In some embodiments, the catalyst layer may be introduced into a membrane by forming an ink (catalyst and binder) to coat on the membrane using techniques such as but not limited to slot-die coating, spray-coating, doctor blading, dip coating, screen-printing, gravure drum, rod-coating, etc. Then, the coated surface can be dried with or without methods such as heating, convection flow, or vacuum. Then, an additional layer of anion exchange polymer is deposited on top of the coated catalyst layer and dried to form a membrane with the catalyst layer embedded within itself.

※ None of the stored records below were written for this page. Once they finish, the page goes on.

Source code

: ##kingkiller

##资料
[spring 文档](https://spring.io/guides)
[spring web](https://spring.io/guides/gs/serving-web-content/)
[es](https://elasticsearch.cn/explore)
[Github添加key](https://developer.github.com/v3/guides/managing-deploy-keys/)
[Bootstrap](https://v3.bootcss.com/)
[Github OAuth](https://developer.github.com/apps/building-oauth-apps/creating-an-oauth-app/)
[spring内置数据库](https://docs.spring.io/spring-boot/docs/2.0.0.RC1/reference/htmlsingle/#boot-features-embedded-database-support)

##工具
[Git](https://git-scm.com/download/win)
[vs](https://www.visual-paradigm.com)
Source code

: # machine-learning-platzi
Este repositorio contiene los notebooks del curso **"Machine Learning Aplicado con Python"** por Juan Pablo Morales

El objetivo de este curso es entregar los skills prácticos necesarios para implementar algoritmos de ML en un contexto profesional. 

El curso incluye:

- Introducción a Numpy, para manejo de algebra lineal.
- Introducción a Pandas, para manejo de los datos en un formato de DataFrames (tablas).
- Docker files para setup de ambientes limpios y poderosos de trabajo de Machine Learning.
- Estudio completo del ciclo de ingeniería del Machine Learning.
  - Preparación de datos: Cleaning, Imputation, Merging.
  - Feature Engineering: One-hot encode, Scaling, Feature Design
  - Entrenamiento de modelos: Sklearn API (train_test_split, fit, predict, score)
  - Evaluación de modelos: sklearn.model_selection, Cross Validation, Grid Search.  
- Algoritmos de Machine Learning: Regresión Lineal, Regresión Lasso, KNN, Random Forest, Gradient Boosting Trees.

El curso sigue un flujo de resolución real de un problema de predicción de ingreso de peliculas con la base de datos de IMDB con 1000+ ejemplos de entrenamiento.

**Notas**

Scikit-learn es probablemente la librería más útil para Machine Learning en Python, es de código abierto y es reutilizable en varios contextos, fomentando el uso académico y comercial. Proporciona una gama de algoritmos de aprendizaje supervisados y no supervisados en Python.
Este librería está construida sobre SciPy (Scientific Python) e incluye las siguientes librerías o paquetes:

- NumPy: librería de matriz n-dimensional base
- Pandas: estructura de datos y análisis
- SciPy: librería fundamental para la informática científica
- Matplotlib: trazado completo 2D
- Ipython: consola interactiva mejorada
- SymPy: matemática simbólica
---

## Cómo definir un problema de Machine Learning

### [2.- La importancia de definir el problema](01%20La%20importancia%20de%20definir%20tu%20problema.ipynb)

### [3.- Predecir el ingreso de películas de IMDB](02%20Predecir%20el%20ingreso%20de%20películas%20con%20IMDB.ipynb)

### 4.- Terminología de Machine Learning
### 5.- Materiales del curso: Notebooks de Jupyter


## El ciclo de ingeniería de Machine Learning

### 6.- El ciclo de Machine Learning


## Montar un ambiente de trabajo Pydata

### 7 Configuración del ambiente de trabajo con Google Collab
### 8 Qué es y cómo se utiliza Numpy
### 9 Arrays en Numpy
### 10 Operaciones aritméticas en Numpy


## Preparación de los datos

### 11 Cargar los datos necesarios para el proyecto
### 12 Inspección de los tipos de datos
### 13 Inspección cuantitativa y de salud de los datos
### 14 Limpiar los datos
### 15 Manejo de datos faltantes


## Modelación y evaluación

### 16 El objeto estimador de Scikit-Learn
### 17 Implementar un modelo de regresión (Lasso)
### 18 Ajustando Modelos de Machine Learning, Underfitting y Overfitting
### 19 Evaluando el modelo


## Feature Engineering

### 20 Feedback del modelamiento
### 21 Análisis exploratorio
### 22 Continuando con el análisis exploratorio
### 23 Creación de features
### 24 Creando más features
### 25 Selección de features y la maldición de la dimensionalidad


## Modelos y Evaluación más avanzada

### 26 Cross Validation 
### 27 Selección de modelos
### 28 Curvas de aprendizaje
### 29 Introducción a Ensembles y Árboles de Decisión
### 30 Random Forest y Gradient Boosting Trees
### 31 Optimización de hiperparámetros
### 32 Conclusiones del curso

Example: Catalyst Layer Between Membrane and Anode/Cathode Catalyst Layer

The present application also provides a method of providing catalyst layer between the membrane and the anode/cathode catalyst layer, as well as the resulting structure (FIG. 4). In some embodiments, a layer may be introduced between the membrane and the anode/cathode catalyst layer by forming an ink (catalyst+binder) to coat on the membrane using techniques such as but not limited to slot-die coating, spray-coating, doctor blading, dip coating, screen-printing, gravure drum, rod-coating, etc. Then, the coated surface may be dried with or without methods such as heating, convection flow, or vacuum. Alternatively, the catalyst layer can also be coated on top of the anode/cathode substrate instead of the membrane.

Example: Catalyst Layer Dispersed Throughout the Anode Catalyst Layer

The present application also includes a method of providing a catalyst layer dispersed throughout the anode catalyst layer, as well as the resulting structure (FIG. 5). In some embodiments, the catalyst may be dispersed within the anode catalyst layer by forming an ink (catalyst+anode catalyst+binder and/or AEI) to coat on the membrane using techniques including but not limited to slot-die coating, spray-coating, doctor blading, dip coating, screen-printing, gravure drum, rod-coating, etc. Then, the coated surface can be dried with or without methods such as heating, convection flow, or vacuum. Alternatively, the ink can also be coated on top of the anode substrate layers instead of the membrane.

Example: Catalyst Layer Between the Anode Catalyst Layer and Anode Substrate Layers

The present application also includes a method of providing a catalyst layer between the anode catalyst layer and anode substrate layer, as well as the resulting structure (FIG. 6). In some embodiments, the catalyst may be introduced between the anode catalyst layer and anode substrate layer by forming an ink (catalyst+binder) to coat on the anode substrate layers using techniques including but not limited to slot-die coating, spray-coating, doctor blading, dip coating, etc. Then, the coated surface can be dried with or without methods such as heating, convection flow, or vacuum. Following this, the dried surface can be coated with a standard anode catalyst layer using techniques mentioned above. Alternatively, the catalyst layer can also be deposited using other techniques such as chemical vapor deposition, atomic layer deposition, electrochemical deposition, etc.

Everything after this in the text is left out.